It must be noted that the US counts Hezbullah as a terrorist organization.
At that same event he hosted a visit of Rabbi Dovid Weiss, the Rabbi that participated in the anti-Jewish Holocaust denial conference sponsored by one of America's chief enemies, Iran's president Mahmoud Ahmadinejad.
He also was a leader of several 2004 anti-American rallies in support of Iraqi insurgents as well as past rallies in support of Hamas and Yassir Arafat. al-Husainy has also voiced direct and open support of Iraq militant Moqtada al-Sadr, and Iranian anti-American cleric Khomeini.
In a 2004 interview he was pleased to note that American soldiers in Iraq were "running away or committing suicide or getting psychological treatment." And he went on to attack Jews in a wild-eyed conspiracy rant.
Saddam . . . he handed Iraq to the coalition. I believe he is an agent of America. . . . Saddam created a bunch of gangs who have no faith . . . . We also think some outsiders, with some Iraqis, and, by the way, I don't want to exclude the Zionists. I think some extremists from the Mossad came in and took a chance to have some revenge, because we don't know who killed [Imam Mohammed Bakr] Al-Hakim or Sergio Vieira De Mello, the UN High Commissioner for Human Rights.

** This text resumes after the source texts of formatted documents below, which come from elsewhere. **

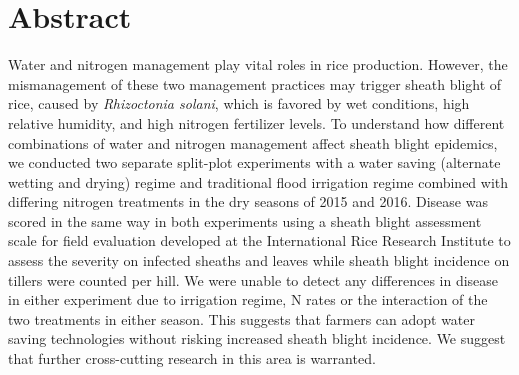 \documentclass[10pt,letterpaper]{article}
\date{}
\newcommand{\getIndex}[2]{
  \ForEach{,}{\IfEq{#1}{\thislevelitem}{\number\thislevelcount\ExitForEach}{}}{#2}
}
\newcommand{\getAff}[1]{
  \getIndex{#1}{University of Southern Queensland,International Rice Research Institute}
}
\begin{document}
\vspace*{0.2in}

\section*{Abstract}
Water and nitrogen management play vital roles in rice production.
However, the mismanagement of these two management practices may trigger
sheath blight of rice, caused by \emph{Rhizoctonia solani}, which is
favored by wet conditions, high relative humidity, and high nitrogen
fertilizer levels. To understand how different combinations of water and
nitrogen management affect sheath blight epidemics, we conducted two
separate split-plot experiments with a water saving (alternate wetting
and drying) regime and traditional flood irrigation regime combined with
differing nitrogen treatments in the dry seasons of 2015 and 2016.
Disease was scored in the same way in both experiments using a sheath
blight assessment scale for field evaluation developed at the
International Rice Research Institute to assess the severity on infected
sheaths and leaves while sheath blight incidence on tillers were counted
per hill. We were unable to detect any differences in disease in either
experiment due to irrigation regime, N rates or the interaction of the
two treatments in either season. This suggests that farmers can adopt
water saving technologies without risking increased sheath blight
incidence. We suggest that further cross-cutting research in this area
is warranted.
\end{document}
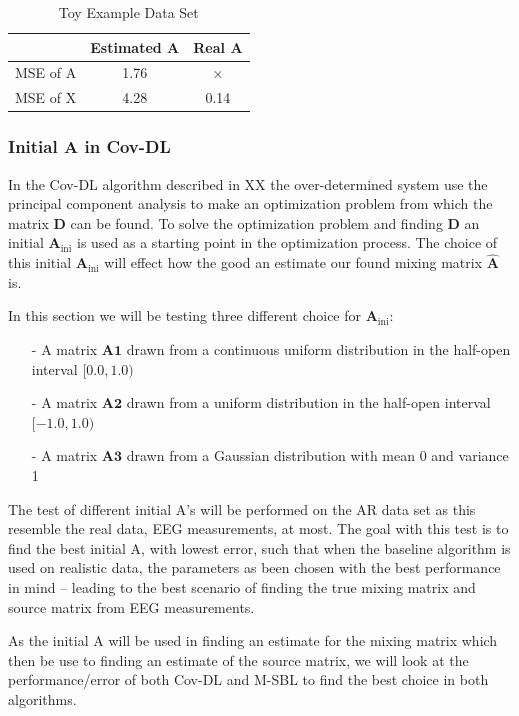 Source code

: \begin{table}[H]
\centering
\begin{tabular}{|c|c|c|}
\hline
         & Estimated A & Real A \\ \hline
MSE of A & 1.76 & $\times$ \\ 
\hline 
MSE of X & 4.28 & 0.14 \\ 
\hline
\end{tabular} 
\caption{Toy Example Data Set}
\end{table}

\subsubsection{Initial A in Cov-DL}
In the Cov-DL algorithm described in XX the over-determined system use the principal component analysis to make an optimization problem from which the matrix $\mathbf{D}$ can be found. To solve the optimization problem and finding $\mathbf{D}$ an initial $\mathbf{A}_{\text{ini}}$ is used as a starting point in the optimization process. The choice of this initial $\mathbf{A}_{\text{ini}}$ will effect how the good an estimate our found mixing matrix $\hat{\mathbf{A}}$ is.

In this section we will be testing three different choice for $\mathbf{A}_{\text{ini}}$:
\begin{itemize}
\item[-] A matrix $\mathbf{A1}$ drawn from a continuous uniform distribution in the half-open interval $[0.0, 1.0)$
\item[-] A matrix $\mathbf{A2}$ drawn from a uniform distribution in the half-open interval $[-1.0, 1.0)$
\item[-] A matrix $\mathbf{A3}$ drawn from a Gaussian distribution with mean 0 and variance 1
\end{itemize}
The test of different initial A's will be performed on the AR data set as this resemble the real data, EEG measurements, at most. The goal with this test is to find the best initial A, with lowest error, such that when the baseline algorithm is used on realistic data, the parameters as been chosen with the best performance in mind -- leading to the best scenario of finding the true mixing matrix and source matrix from EEG measurements.

As the initial A will be used in finding an estimate for the mixing matrix which then be use to finding an estimate of the source matrix, we will look at the performance/error of both Cov-DL and M-SBL to find the best choice in both algorithms.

This is no man of God, but a radical cleric who vocally supports America's enemies and regularly attacks America and Jews.
And this is the man that the Democrats have asked to lead a "prayer" at their meeting?
It just goes to show once again that Democrats are weak on defense, anti-Jewish and woefully accepting of radical attacks on their own country. Democrats prove that they would willingly and in the name of "multiculturalism" lead the entire country right into the hands of those who would destroy us.